• çağ sınıflandırmaları ispanya'nın en batı ucu ile istanbul arasında meydana gelen olaylara dayanmaktadır. çünkü şu an dünyanın yöneticisi olan batı medeniyetidir ve doğal olarak kendi tarihlerini okutma hakkın sahip batının ortaçağıdır. (hala ortaçağda olanlar olduğu düşünülürse her coğrafyanın ilkçağı, ortaçağı ayrıdır.)

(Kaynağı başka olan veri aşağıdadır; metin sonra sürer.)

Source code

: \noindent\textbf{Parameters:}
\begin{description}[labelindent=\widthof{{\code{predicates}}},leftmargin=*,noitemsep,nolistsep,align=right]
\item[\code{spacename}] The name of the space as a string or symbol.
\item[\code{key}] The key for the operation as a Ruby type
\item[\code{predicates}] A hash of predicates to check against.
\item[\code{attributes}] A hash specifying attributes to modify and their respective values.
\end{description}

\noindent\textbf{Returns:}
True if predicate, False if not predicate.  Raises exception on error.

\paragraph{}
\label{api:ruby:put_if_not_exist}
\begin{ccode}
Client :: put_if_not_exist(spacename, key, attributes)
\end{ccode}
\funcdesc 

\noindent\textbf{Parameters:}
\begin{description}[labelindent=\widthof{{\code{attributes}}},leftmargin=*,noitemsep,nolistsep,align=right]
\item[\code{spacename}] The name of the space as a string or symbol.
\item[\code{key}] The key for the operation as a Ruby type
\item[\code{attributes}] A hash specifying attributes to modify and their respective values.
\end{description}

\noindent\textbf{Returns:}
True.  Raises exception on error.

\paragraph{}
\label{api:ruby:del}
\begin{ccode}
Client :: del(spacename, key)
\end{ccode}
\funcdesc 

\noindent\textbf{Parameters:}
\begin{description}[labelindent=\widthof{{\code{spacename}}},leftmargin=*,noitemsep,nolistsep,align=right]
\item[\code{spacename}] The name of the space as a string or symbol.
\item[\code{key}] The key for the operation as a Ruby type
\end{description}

    kitaplarda şöyle geçer:
    "kavimler göçü ile başlayan ve istanbul'un fethi ile sona eren çağdır."
    aslında şöyledir:
    "bir teknolojik buluşun (aletin) kullanılmaya başlaması ile başlayıp, bir teknolojik buluşun avrupa'da kullanılması ile sona ermiştir."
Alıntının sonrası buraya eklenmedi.